I'm no stranger to frenemies, which can run the gamut from untrustworthy acquaintances to backstabbing best friends, but I think the most unnerving kind are close friends who turn out to be untrustworthy. Frenemies usually have an undue interest in your weaknesses. I once knew someone who literally greeted me with questions about something she knew I didn’t want to talk about every time she saw me. Needless to say, she didn’t have my best interests at heart. But in this case, is a small insult thrown into an otherwise irrelevant conversation a subtle way of saying "Hey, I haven't forgotten seeing you in that less-than-graceful moment in your life"? I'm not sure if it was as outright rude as I had taken it to be, but even if it was a slight indicator of where our friendship stood, it still made me uncomfortable.
On one hand, in that situation, I know I would resist referencing something that one of my friends wouldn't want brought up. And something about it felt off. I thought about why I had chosen to ignore the comment. If I had said something, she would have retorted that I was being too sensitive, but as someone I’d known for years who’d seen me through the better part of my teenage years, she should be very well aware of the things that make my skin crawl.
For the purpose of this, I'm going to assume it was intentional. My first thought was that if you can't trust a friend, what purpose does that relationship serve? What is it worth that this same person sat with me on my basement couch several years ago talking me through something only to bring it up in subtle jabs years later after I'd left it in the past?
I can't really understand. It would be easiest to say that the best option would be to proceed with caution. To be aware of these things and to be cautious about approaching things that are sensitive to me with her in the future. But unlike people whose comments would be easy to dismiss, she’d known me for a really long time.
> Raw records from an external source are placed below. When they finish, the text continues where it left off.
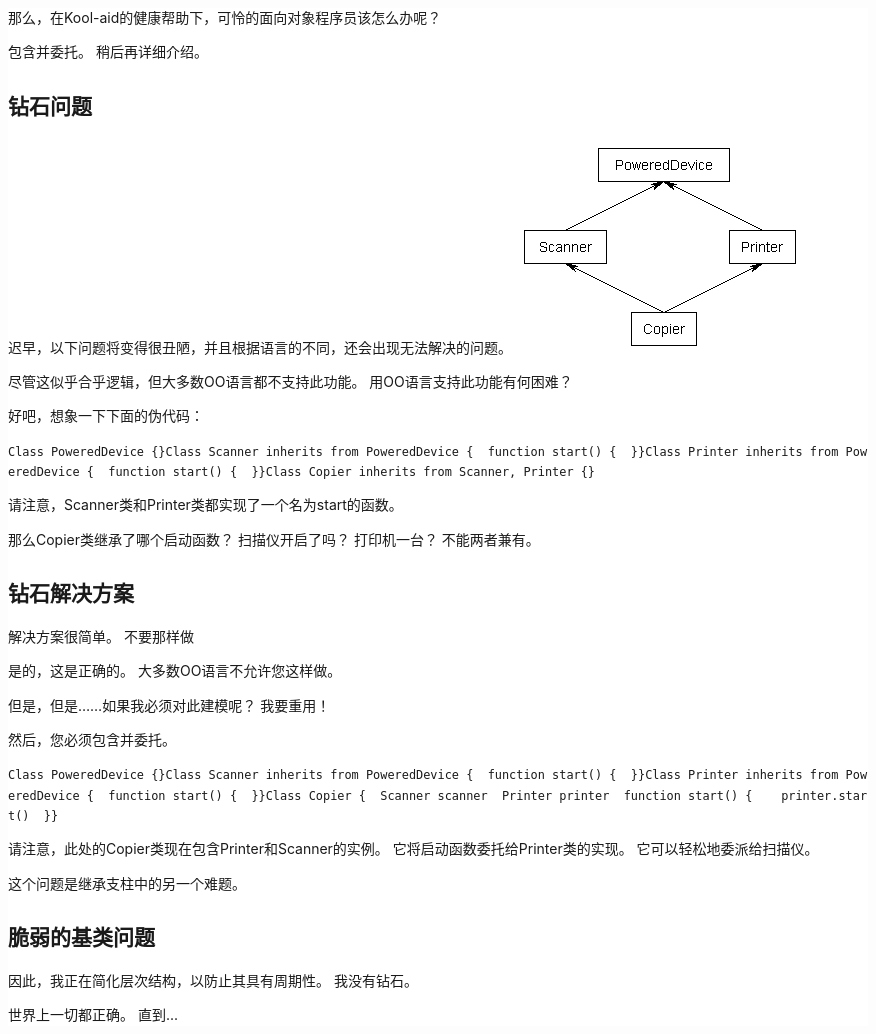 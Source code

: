 那么，在Kool-aid的健康帮助下，可怜的面向对象程序员该怎么办呢？

包含并委托。 稍后再详细介绍。
## 钻石问题

迟早，以下问题将变得很丑陋，并且根据语言的不同，还会出现无法解决的问题。
![](1*88yGno_LfU7P26RAHLGHCw.png)

尽管这似乎合乎逻辑，但大多数OO语言都不支持此功能。 用OO语言支持此功能有何困难？

好吧，想象一下下面的伪代码：
```
Class PoweredDevice {}Class Scanner inherits from PoweredDevice {  function start() {  }}Class Printer inherits from PoweredDevice {  function start() {  }}Class Copier inherits from Scanner, Printer {}
```

请注意，Scanner类和Printer类都实现了一个名为start的函数。

那么Copier类继承了哪个启动函数？ 扫描仪开启了吗？ 打印机一台？ 不能两者兼有。
## 钻石解决方案

解决方案很简单。 不要那样做

是的，这是正确的。 大多数OO语言不允许您这样做。

但是，但是……如果我必须对此建模呢？ 我要重用！

然后，您必须包含并委托。
```
Class PoweredDevice {}Class Scanner inherits from PoweredDevice {  function start() {  }}Class Printer inherits from PoweredDevice {  function start() {  }}Class Copier {  Scanner scanner  Printer printer  function start() {    printer.start()  }}
```

请注意，此处的Copier类现在包含Printer和Scanner的实例。 它将启动函数委托给Printer类的实现。 它可以轻松地委派给扫描仪。

这个问题是继承支柱中的另一个难题。
## 脆弱的基类问题

因此，我正在简化层次结构，以防止其具有周期性。 我没有钻石。

世界上一切都正确。 直到...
Is it realistic to think backing off a little is even an option we should consider? A gray area in any relationship is uncomfortable and usually a sign of doom. A happy medium in this case feels like a step back when someone has very well seen you at your worst. And that is one of the reasons I valued this friendship this is someone who had survived the better part of my teenage years with me. I liked that she knew everything about me and was still my friend despite it all. Those kinds of friends often serve a useful purpose of keeping you in check, but there's a distinct difference between that and intending to offend someone.
Friendships change just as our lives do and change is inevitable. But I learned in one telling sentence that they require constant work and a willingness to forgive and forget as we change with time. If your friends can't change and grow with you, maybe this backhanded, unsupportive behavior will eventually emerge. The feat of an enduring friendship is worth nothing if it’s something that could serve the purpose of bringing you down.
In my experience navigating the often-confusing ground with frenemies, I've learned that the people who are the most inclined to hurt your life are the ones who don't understand why and where your life is at a given point in time. And maybe this is a way to keep ourselves in check, to make sure that our friendships are reflective of who we today, and who we want to be tomorrow.